Tuesday, October 11, 2005
When my alarm went off at 5:30, I was already awake, listening to the dog snore and trying to understand why the tiny cat would feel the need to poke me repeatedly with one claw. I thought about staying home and how much I just wanted to never move from my bed.
I mean, I feel sorry for myself with the best of them. I give myself over to despair like a pro. And I was totally feeling like this would be another fine day to let slip by.
But I got up, like usual, and I went to the bathroom, like I always do, and I came downstairs and put on the big orange jacket and hooked the dog's collar and opened the door and stepped outside, like I do every weekday morning.
Don't get me wrong. I still felt like shit about the whole thing.
But I was thinking of funerals (yes, still) and how nice it is that they're very similar. Once you know the funeral service, it never changes. You just go into the church and kind of turn the autopilot on. It's kind of a respite from the newness of your grief, because it gives you something old and familiar to do.
And that's what my normal day is--old and familiar.
So, I put one foot in front of the other and I walked around my neighborhood and I came home and I ate breakfast and that's the plan, to just do some normal shit. If I still feel bad after work, then I can go to bed.
Meanwhile, I was going to tell you guys that the whole weekend was not all fat people talking bad about how fat other fat people had gotten. There was actually a lot of really nice stuff, like watching the littlest nephew dance at the wedding and realizing that his "dancing" was just doing baseball slides with fancy hand movements. Or like coming back to the hotel and looking in the whirlpool and seeing the Butcher and the littlest nephew--just their heads, bobbing right at the surface of the water. Or like watching the littlest nephew walking right up to people, sticking out his hand and saying "Hello, my name is [littlest nephew]."
The bride was beautiful. She had a strapless off-white gown with a kind of corset tie doohicky up the back. The food was good, the weather was nice, and it was really good to see everyone and spend time with them, even if I'm not yet sure how to assimilate everything.
9 Comments:
the whole weekend was not all fat people talking bad about how fat other fat people had gotten.
I'm sorry...did you end up at my parents' house by mistake?
Shoot, maybe. Do your parents have a framed autographed picture of George and Laura Bush hanging right in the entry way of their house?
No. But my father has an autographed picture of Nixon from his days in CREeP. The rest of the house is taken over by my mom's collection of snowmen and women. (Since they're made of snow are they organic? Fluid?)
She has, at last count, over 500. Tim thinks she likes them solely because they advance fat acceptance. ("It's the only place where it is culturally approved to be round.")
My parents have the auto-penned photos of the First Couple every damn where in the house.
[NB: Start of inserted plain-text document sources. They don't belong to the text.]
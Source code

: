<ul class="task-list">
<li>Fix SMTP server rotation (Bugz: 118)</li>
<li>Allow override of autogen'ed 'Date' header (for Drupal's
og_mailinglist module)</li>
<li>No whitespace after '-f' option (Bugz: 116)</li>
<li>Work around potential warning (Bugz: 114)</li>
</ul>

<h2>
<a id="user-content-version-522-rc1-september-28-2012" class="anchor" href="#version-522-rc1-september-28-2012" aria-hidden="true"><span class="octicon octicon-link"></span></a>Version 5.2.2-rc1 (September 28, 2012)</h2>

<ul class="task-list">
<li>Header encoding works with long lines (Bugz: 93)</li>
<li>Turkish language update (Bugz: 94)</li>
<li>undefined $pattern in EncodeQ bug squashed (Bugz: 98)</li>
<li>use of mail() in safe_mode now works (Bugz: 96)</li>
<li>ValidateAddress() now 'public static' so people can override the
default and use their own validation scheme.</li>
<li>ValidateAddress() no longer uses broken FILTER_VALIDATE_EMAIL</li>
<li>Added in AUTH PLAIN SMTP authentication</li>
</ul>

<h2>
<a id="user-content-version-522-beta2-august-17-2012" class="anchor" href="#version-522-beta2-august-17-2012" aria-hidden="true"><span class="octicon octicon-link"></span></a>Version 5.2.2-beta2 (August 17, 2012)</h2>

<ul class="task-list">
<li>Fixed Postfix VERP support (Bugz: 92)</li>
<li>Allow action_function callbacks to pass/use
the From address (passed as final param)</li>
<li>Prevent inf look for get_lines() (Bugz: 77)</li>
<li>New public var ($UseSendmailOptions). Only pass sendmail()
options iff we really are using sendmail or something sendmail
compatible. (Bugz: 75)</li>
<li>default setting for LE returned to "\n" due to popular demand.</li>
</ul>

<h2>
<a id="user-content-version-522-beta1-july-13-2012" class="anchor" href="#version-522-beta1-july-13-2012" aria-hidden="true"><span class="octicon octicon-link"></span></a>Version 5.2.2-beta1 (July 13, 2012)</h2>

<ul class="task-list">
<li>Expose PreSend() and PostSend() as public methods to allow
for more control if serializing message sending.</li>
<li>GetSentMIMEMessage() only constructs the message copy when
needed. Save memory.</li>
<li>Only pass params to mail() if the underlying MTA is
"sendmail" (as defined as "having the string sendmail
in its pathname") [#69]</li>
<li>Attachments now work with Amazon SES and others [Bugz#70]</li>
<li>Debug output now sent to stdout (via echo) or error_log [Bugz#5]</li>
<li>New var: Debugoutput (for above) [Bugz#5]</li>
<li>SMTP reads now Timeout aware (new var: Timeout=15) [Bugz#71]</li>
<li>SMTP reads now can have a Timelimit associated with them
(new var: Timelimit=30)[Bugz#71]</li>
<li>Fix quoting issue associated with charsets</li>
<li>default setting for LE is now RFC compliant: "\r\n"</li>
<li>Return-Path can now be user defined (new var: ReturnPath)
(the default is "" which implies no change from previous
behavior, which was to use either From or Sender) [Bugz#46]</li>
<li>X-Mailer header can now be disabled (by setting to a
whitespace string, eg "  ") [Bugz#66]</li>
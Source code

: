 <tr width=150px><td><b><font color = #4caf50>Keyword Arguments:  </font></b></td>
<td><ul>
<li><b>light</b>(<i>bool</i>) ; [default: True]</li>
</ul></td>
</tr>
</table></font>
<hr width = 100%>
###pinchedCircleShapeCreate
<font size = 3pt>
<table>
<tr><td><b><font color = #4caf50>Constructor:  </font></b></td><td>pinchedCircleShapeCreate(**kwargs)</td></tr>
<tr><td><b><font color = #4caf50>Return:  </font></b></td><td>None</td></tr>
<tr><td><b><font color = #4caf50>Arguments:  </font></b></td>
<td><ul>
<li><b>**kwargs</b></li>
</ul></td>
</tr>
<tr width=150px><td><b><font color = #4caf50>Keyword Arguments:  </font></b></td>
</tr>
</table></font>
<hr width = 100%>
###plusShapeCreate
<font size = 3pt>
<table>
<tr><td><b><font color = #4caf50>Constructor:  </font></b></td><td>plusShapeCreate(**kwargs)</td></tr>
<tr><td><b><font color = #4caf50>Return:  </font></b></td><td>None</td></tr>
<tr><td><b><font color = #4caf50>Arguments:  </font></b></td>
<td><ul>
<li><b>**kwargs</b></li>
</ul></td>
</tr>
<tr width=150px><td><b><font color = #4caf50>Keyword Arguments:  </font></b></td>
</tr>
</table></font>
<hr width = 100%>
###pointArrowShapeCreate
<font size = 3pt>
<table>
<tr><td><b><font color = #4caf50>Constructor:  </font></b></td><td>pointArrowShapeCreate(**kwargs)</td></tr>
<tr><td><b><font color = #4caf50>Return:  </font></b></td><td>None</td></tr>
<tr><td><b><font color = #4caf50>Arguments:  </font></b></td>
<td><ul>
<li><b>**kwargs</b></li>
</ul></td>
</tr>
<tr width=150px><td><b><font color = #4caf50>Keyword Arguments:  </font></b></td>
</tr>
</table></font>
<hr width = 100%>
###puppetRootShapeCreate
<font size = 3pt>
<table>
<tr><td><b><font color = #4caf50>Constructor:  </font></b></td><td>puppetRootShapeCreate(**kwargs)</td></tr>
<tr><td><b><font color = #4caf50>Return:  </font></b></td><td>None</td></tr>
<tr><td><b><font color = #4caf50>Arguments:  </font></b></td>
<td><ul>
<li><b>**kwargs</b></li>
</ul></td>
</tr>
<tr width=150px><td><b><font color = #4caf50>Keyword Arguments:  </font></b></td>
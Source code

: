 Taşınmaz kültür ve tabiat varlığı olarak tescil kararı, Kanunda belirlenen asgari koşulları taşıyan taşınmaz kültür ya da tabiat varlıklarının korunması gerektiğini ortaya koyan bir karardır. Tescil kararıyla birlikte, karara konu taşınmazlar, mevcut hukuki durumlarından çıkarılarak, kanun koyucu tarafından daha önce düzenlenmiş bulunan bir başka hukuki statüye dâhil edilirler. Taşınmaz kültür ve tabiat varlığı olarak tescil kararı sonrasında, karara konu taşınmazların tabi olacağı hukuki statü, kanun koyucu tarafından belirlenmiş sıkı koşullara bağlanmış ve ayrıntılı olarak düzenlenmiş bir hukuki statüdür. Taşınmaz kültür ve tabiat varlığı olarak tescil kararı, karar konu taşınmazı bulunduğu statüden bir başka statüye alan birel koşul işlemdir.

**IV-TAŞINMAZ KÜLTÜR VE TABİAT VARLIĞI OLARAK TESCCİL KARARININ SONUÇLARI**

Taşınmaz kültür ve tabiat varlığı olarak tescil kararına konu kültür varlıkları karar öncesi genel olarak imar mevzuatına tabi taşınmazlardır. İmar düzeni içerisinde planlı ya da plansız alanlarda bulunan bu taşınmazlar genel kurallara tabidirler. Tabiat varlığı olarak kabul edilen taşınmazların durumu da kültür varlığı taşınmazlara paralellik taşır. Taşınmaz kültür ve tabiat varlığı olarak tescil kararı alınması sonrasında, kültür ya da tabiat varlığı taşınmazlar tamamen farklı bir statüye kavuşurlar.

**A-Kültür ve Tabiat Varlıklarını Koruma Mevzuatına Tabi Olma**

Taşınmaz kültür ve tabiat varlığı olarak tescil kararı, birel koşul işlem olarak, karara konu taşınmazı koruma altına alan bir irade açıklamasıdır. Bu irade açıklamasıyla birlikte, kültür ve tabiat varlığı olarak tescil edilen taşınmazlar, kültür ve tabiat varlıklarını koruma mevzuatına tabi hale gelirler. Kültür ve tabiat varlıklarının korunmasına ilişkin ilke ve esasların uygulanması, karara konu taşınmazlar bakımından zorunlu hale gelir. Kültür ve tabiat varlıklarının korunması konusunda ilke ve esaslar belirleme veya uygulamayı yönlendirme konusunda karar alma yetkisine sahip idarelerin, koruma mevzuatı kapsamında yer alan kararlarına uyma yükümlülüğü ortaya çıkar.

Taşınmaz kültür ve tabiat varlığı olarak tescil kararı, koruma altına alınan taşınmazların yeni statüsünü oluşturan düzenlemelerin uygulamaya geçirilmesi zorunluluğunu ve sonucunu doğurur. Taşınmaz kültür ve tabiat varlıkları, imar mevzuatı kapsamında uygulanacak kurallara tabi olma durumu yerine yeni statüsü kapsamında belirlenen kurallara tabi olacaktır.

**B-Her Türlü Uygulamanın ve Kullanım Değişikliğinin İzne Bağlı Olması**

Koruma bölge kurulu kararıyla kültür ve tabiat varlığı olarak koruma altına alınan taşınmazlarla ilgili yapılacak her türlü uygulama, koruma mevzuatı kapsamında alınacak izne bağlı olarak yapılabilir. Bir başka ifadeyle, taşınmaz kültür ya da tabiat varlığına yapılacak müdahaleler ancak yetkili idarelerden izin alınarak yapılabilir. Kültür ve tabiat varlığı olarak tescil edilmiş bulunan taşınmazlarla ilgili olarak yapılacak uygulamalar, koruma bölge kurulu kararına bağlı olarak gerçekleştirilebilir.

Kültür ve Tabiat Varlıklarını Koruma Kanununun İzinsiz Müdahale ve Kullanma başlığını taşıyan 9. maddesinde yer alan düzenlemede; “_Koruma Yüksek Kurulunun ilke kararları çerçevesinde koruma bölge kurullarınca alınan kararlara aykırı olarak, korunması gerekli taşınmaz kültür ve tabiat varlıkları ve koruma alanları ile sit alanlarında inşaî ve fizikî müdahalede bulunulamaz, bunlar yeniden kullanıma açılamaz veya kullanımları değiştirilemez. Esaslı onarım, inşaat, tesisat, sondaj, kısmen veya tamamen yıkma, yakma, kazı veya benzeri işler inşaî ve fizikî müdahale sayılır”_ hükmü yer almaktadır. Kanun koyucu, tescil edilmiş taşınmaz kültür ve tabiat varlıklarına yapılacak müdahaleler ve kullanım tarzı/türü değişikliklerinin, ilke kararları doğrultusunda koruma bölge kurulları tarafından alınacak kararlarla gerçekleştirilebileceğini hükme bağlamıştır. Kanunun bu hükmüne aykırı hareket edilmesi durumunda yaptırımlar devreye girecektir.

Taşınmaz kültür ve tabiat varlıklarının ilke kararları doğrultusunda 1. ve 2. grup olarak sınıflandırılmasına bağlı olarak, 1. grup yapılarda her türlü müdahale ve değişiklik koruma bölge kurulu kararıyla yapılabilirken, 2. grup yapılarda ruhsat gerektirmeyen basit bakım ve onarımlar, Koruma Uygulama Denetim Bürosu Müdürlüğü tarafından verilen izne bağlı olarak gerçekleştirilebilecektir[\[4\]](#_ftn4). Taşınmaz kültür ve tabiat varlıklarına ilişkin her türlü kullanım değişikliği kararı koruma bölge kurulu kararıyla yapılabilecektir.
Most of them are in the guest room, where I sleep. Mom likes to give the illusion that George and Laura stay with them on holidays. Evidently, the Bushes like staring at pictures of themselves.
My god, I totally neglected to tell you guys how much the wedding was clearly the Michigan branch of the Republican Party.
Not only were there the prominently placed photos of the Bushes and the "ironic" Clinton bumperstickers placed right where they could point and laugh, and the "well, as a business man, I'd be stupid to vote Democratic" speech my cousin gave, when my nephew banged his face into that girl and started bleeding, Joe Schwarz came over and made sure nothing was broken.
Yes, somehow my aunt and uncle roped a congressman into coming to the wedding and then paraded him around like his presense was proof of their greatness.
You know, if I wasn't well-aware of the fact that I had a relative elected mayor of Three Rivers on the Socialist party ticket back in the day, I'd wonder where this stubborn strain of liberalism came from.
I give you until 45. At that point you will be more conservative than you ever feared.
Ha, that would be hilarious. I'd be laying there on the night before my 45th birthday wondering if Sarcastro had any luck finding a hot Libertarian woman and the next day I'd wake up and be like "Well, damn, here I am."
Funny, except I'd be like 90 by then.
That's fine. Old men love me. I'll come over, box up the last little bit of pink frilly stuff, and call your ex to come get it (when I'm 45, she'll still be a spry 33. I'm sure she'll be able to get that last box all by herself). Then we can spend your last years attending VFW fish fries and getting drunk on the back porch. It'll be good fun.